[Assignment]
Could you output the entries that follow exactly, omitting any pictures they contain?

[Source texts of formatted documents]
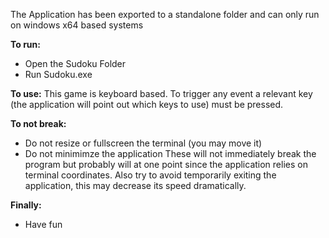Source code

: The Application has been exported to a standalone folder
and can only run on windows x64 based systems

**To run:**
 - Open the Sudoku Folder
 - Run Sudoku.exe

**To use:**
This game is keyboard based. To trigger any event a relevant
key (the application will point out which keys to use) must be
pressed.

**To not break:**
 - Do not resize or fullscreen the terminal (you may move it)
 - Do not minimimze the application
These will not immediately break the program but probably will at 
one point since the application relies on terminal coordinates.
Also try to avoid temporarily exiting the application, this may
decrease its speed dramatically.

**Finally:**
 - Have fun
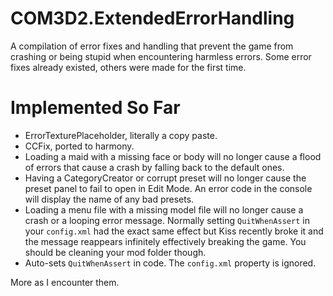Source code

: # COM3D2.ExtendedErrorHandling
A compilation of error fixes and handling that prevent the game from crashing or being stupid when encountering harmless errors. Some error fixes already existed, others were made for the first time.

# Implemented So Far
- ErrorTexturePlaceholder, literally a copy paste.
- CCFix, ported to harmony.
- Loading a maid with a missing face or body will no longer cause a flood of errors that cause a crash by falling back to the default ones.
- Having a CategoryCreator or corrupt preset will no longer cause the preset panel to fail to open in Edit Mode. An error code in the console will display the name of any bad presets.
- Loading a menu file with a missing model file will no longer cause a crash or a looping error message. Normally setting `QuitWhenAssert` in your `config.xml` had the exact same effect but Kiss recently broke it and the message reappears infinitely effectively breaking the game. You should be cleaning your mod folder though.
- Auto-sets `QuitWhenAssert` in code. The `config.xml` property is ignored.

More as I encounter them.

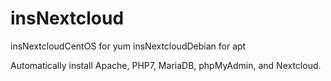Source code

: # insNextcloud
insNextcloudCentOS for yum
insNextcloudDebian for apt

Automatically install Apache, PHP7, MariaDB, phpMyAdmin, and Nextcloud.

[Answer to this task]
Source code

: The Application has been exported to a standalone folder
and can only run on windows x64 based systems

**To run:**
 - Open the Sudoku Folder
 - Run Sudoku.exe

**To use:**
This game is keyboard based. To trigger any event a relevant
key (the application will point out which keys to use) must be
pressed.

**To not break:**
 - Do not resize or fullscreen the terminal (you may move it)
 - Do not minimimze the application
These will not immediately break the program but probably will at 
one point since the application relies on terminal coordinates.
Also try to avoid temporarily exiting the application, this may
decrease its speed dramatically.

**Finally:**
 - Have fun
Source code

: # COM3D2.ExtendedErrorHandling
A compilation of error fixes and handling that prevent the game from crashing or being stupid when encountering harmless errors. Some error fixes already existed, others were made for the first time.

# Implemented So Far
- ErrorTexturePlaceholder, literally a copy paste.
- CCFix, ported to harmony.
- Loading a maid with a missing face or body will no longer cause a flood of errors that cause a crash by falling back to the default ones.
- Having a CategoryCreator or corrupt preset will no longer cause the preset panel to fail to open in Edit Mode. An error code in the console will display the name of any bad presets.
- Loading a menu file with a missing model file will no longer cause a crash or a looping error message. Normally setting `QuitWhenAssert` in your `config.xml` had the exact same effect but Kiss recently broke it and the message reappears infinitely effectively breaking the game. You should be cleaning your mod folder though.
- Auto-sets `QuitWhenAssert` in code. The `config.xml` property is ignored.

More as I encounter them.

Source code

: # insNextcloud
insNextcloudCentOS for yum
insNextcloudDebian for apt

Automatically install Apache, PHP7, MariaDB, phpMyAdmin, and Nextcloud.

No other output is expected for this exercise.